◆ **Required action**: Find the number of lines containing the string "blockquote" in the data. Answer with the number by itself.

Stored data:
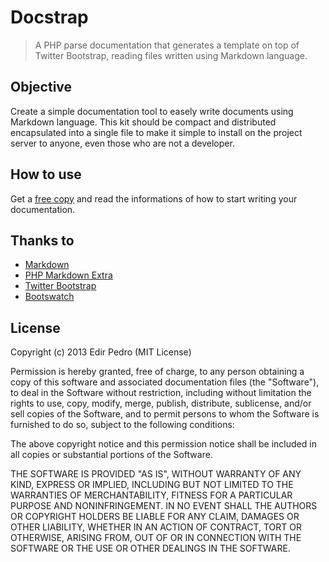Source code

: Docstrap
==================================================

> A PHP parse documentation that generates a template on top of Twitter Bootstrap, reading files written using Markdown language.


Objective
--------------------------------------------------

Create a simple documentation tool to easely write documents using Markdown language. This kit should be compact and distributed encapsulated into a single file to make it simple to install on the project server to anyone, even those who are not a developer.


How to use
--------------------------------------------------

Get a [free copy](http://hub.edirpedro.com/docstrap) and read the informations of how to start writing your documentation.


Thanks to
--------------------------------------------------

- [Markdown](http://en.wikipedia.org/wiki/Markdown)
- [PHP Markdown Extra](http://michelf.ca/projects/php-markdown/extra/)
- [Twitter Bootstrap](http://twitter.github.com/bootstrap)
- [Bootswatch](http://bootswatch.com)


License
--------------------------------------------------

Copyright (c) 2013 Edir Pedro (MIT License)

Permission is hereby granted, free of charge, to any person obtaining a copy of this software and associated documentation files (the "Software"), to deal in the Software without restriction, including without limitation the rights to use, copy, modify, merge, publish, distribute, sublicense, and/or sell copies of the Software, and to permit persons to whom the Software is furnished to do so, subject to the following conditions:

The above copyright notice and this permission notice shall be included in all copies or substantial portions of the Software.

THE SOFTWARE IS PROVIDED "AS IS", WITHOUT WARRANTY OF ANY KIND, EXPRESS OR IMPLIED, INCLUDING BUT NOT LIMITED TO THE WARRANTIES OF MERCHANTABILITY, FITNESS FOR A PARTICULAR PURPOSE AND NONINFRINGEMENT. IN NO EVENT SHALL THE AUTHORS OR COPYRIGHT HOLDERS BE LIABLE FOR ANY CLAIM, DAMAGES OR OTHER LIABILITY, WHETHER IN AN ACTION OF CONTRACT, TORT OR OTHERWISE, ARISING FROM, OUT OF OR IN CONNECTION WITH THE SOFTWARE OR THE USE OR OTHER DEALINGS IN THE SOFTWARE.

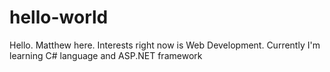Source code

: # hello-world
Hello.
Matthew here.
Interests right now is Web Development.
Currently I'm learning C# language and ASP.NET framework
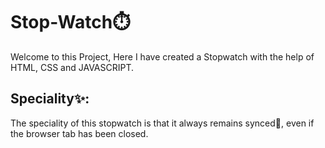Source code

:# Stop-Watch⏱️
Welcome to this Project,
  Here I have created a Stopwatch with the help of HTML, CSS and JAVASCRIPT.
  
## Speciality✨:
  The speciality of this stopwatch is that it always remains synced💫, even if the browser tab has been closed.
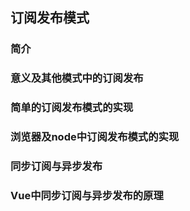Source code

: ## 订阅发布模式
### 简介

### 意义及其他模式中的订阅发布
### 简单的订阅发布模式的实现
### 浏览器及node中订阅发布模式的实现
### 同步订阅与异步发布
### Vue中同步订阅与异步发布的原理
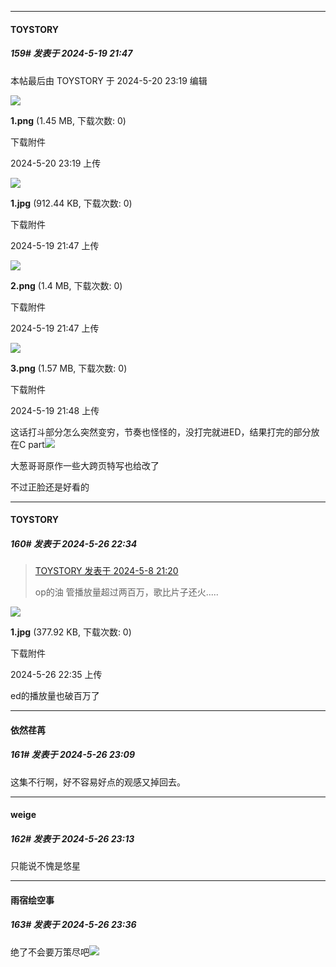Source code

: ﻿
*****

####  TOYSTORY  
##### 159#       发表于 2024-5-19 21:47

 本帖最后由 TOYSTORY 于 2024-5-20 23:19 编辑 

<img src="https://img.saraba1st.com/forum/202405/20/231907zvyhata61vrpoza6.png" referrerpolicy="no-referrer">

<strong>1.png</strong> (1.45 MB, 下载次数: 0)

下载附件

2024-5-20 23:19 上传

<img src="https://img.saraba1st.com/forum/202405/19/214737qrrbyvz95zb5t7a5.jpg" referrerpolicy="no-referrer">

<strong>1.jpg</strong> (912.44 KB, 下载次数: 0)

下载附件

2024-5-19 21:47 上传

<img src="https://img.saraba1st.com/forum/202405/19/214755j6bx33be960cp9vv.png" referrerpolicy="no-referrer">

<strong>2.png</strong> (1.4 MB, 下载次数: 0)

下载附件

2024-5-19 21:47 上传

<img src="https://img.saraba1st.com/forum/202405/19/214809mc3qfax6zqggecci.png" referrerpolicy="no-referrer">

<strong>3.png</strong> (1.57 MB, 下载次数: 0)

下载附件

2024-5-19 21:48 上传

这话打斗部分怎么突然变穷，节奏也怪怪的，没打完就进ED，结果打完的部分放在C part<img src="https://static.saraba1st.com/image/smiley/face2017/001.png" referrerpolicy="no-referrer">

大葱哥哥原作一些大跨页特写也给改了

不过正脸还是好看的

*****

####  TOYSTORY  
##### 160#       发表于 2024-5-26 22:34

<blockquote><a href="httphttps://bbs.saraba1st.com/2b/forum.php?mod=redirect&amp;goto=findpost&amp;pid=64856191&amp;ptid=2108029" target="_blank">TOYSTORY 发表于 2024-5-8 21:20</a>

op的油 管播放量超过两百万，歌比片子还火.....</blockquote>

<img src="https://img.saraba1st.com/forum/202405/26/223516acdvovvcdzycmnld.jpg" referrerpolicy="no-referrer">

<strong>1.jpg</strong> (377.92 KB, 下载次数: 0)

下载附件

2024-5-26 22:35 上传

ed的播放量也破百万了


*****

####  依然荏苒  
##### 161#       发表于 2024-5-26 23:09

这集不行啊，好不容易好点的观感又掉回去。


*****

####  weige  
##### 162#       发表于 2024-5-26 23:13

只能说不愧是悠星


*****

####  雨宿绘空事  
##### 163#       发表于 2024-5-26 23:36

绝了不会要万策尽吧<img src="https://static.saraba1st.com/image/smiley/face2017/001.png" referrerpolicy="no-referrer">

◆ **Finished exercise**: 2